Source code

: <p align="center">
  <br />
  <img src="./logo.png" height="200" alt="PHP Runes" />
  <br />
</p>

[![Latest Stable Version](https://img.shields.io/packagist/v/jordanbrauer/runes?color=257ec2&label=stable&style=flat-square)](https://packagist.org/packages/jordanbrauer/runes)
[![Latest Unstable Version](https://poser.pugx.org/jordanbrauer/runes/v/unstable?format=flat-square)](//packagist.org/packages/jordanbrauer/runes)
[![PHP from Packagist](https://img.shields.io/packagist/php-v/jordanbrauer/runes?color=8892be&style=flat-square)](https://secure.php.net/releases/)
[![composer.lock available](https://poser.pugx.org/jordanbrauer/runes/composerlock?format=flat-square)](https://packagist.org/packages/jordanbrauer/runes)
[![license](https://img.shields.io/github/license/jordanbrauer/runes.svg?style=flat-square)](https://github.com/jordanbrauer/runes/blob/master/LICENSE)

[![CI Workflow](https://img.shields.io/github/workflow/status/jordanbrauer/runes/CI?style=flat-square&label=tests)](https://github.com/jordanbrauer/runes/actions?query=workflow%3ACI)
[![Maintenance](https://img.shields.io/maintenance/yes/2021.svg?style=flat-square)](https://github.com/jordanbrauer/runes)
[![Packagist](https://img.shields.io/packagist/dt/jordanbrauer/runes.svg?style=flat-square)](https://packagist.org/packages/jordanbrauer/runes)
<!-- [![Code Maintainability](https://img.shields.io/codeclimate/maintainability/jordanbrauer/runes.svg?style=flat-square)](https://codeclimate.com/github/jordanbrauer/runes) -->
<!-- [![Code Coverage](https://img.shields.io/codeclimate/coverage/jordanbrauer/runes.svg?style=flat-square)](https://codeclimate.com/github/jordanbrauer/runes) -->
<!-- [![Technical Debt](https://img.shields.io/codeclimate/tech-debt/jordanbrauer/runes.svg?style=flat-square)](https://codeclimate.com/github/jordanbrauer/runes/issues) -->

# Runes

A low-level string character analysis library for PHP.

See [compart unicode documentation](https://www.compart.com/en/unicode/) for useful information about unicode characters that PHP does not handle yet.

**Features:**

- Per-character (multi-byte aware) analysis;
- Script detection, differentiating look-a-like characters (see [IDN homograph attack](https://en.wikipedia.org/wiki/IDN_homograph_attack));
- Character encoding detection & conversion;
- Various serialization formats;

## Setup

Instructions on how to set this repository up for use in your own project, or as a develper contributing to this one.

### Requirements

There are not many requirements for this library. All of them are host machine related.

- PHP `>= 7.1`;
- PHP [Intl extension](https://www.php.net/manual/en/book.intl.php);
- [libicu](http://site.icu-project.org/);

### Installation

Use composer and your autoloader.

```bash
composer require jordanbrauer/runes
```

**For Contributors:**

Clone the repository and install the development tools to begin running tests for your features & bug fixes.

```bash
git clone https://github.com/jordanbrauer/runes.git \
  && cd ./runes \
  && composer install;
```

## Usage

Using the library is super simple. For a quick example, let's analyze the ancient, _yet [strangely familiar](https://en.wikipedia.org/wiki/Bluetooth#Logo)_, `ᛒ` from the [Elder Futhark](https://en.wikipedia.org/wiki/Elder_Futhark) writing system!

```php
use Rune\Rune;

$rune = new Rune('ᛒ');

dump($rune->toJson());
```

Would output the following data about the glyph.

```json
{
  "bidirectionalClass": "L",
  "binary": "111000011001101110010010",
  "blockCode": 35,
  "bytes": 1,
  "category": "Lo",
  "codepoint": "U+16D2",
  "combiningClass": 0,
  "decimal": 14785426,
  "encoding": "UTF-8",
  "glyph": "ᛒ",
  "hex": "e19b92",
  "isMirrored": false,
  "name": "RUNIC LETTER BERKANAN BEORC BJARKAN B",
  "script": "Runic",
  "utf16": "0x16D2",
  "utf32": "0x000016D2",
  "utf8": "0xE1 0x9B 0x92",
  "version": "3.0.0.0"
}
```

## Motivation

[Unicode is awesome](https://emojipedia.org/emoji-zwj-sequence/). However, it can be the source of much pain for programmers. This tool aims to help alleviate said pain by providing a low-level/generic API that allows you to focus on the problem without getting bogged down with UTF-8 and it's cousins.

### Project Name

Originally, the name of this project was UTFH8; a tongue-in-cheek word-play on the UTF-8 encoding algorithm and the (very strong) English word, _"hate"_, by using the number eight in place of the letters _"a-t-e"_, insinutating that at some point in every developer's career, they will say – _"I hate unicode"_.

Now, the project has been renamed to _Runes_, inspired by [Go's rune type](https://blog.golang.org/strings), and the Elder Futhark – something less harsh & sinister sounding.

**What the exercise asks:**
For every line above that has "from" in it, copy the line.

**Answer box:**
[![PHP from Packagist](https://img.shields.io/packagist/php-v/jordanbrauer/runes?color=8892be&style=flat-square)](https://secure.php.net/releases/)
Using the library is super simple. For a quick example, let's analyze the ancient, _yet [strangely familiar](https://en.wikipedia.org/wiki/Bluetooth#Logo)_, `ᛒ` from the [Elder Futhark](https://en.wikipedia.org/wiki/Elder_Futhark) writing system!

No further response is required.